Sans répondre un mot, le guerrier fait reculer le char ; fouettant son cheval, le glaive au poing, il s’élance au-devant du commandant qui, dès la première attaque, tombe mort. Les soldats s’étaient dispersés : « Ne fuyez pas, leur dit le héros victorieux ; j’ai tué votre chef, mais je ne pouvais faire autrement et je n’ai rien contre vous ! » — Puis, comme ils se prosternaient devant son cheval, il ajouta : « Allez à la capitale et répétez ceci de ma part : Tandis que son excellence le premier ministre a pris la peine de venir me faire des présents pour la route, cet officier a voulu me tuer.
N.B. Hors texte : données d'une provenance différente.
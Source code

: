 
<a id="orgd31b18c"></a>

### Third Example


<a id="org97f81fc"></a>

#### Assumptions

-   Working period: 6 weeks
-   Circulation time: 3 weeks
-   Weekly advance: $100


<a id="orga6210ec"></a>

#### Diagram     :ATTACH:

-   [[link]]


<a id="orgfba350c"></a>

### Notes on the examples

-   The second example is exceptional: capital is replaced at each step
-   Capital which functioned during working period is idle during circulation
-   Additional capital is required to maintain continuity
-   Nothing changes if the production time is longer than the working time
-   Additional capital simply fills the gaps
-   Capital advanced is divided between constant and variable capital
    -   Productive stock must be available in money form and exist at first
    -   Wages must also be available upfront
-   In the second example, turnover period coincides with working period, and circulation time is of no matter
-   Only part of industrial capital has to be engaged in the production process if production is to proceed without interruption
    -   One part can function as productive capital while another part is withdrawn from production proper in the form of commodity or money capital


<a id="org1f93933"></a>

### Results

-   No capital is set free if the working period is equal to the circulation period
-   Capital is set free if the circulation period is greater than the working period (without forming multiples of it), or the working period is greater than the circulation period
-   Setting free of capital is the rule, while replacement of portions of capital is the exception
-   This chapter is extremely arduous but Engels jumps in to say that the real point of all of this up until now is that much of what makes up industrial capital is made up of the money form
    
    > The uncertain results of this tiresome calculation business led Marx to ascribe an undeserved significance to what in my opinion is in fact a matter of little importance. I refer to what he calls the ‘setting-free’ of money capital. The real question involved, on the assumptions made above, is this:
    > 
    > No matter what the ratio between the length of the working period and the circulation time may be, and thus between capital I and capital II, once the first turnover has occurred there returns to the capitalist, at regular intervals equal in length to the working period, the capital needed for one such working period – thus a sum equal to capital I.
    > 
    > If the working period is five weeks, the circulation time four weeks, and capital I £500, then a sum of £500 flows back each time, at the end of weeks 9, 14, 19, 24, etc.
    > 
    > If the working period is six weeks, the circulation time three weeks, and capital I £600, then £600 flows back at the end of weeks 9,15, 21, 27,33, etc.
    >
Voila pourquoi je lui ai tranché la tête[2] ! »

Aussitôt il achemina les deux dames hors du passage, se dirigeant vers Lo-Yang (l’ancienne capitale). Déjà des soldats avaient averti de son approche Han-Fou, gouverneur de cette ville ; ce mandarin se hâta de rassembler ses officiers pour délibérer avec eux. « S’il n’a pas d’autorisation écrite, dit un de ces guerriers nonmé Meng-Wan, c’est qu’il est parti de sa propre volonté et nous ne pouvons le laisser passer sans être coupables ! — Un héros de sa trempe n’est pas facile à affronter en face, reprit Han-Fou ; deux des premiers capitaines de Youen-Chao[3] sont tombés sous ses coups. Usons plutôt de stratagème pour nous rendre maîtres de lui. »

Meng-Wan proposa de boucher la sortie du passage avec des

  1. Sur les passages, voir vol. I°, la note de la page 85.
  2. L’éditeur de l’exemplaire in-18 fait tout ce qu’il peut pour donner raison à Yun-Tchang. Aux phrases qui précèdent, il ajoute les notes que voici : — Il y avait bien là de quoi l’exaspérer. — Cet officier se montre poli, puis arrogant ; Yun-Tchang est d’abord respectueux, puis il a recours à la force — En voilà un de décapité ! — On pourra voir à propos des cinq officiers auxquels il fait éprouver le même sort, que le héros était vraiment forcé d’agir ainsi.
  3. Yen-Léang et Wen-Tchéou ;voir plus haut, pages 201 et 208.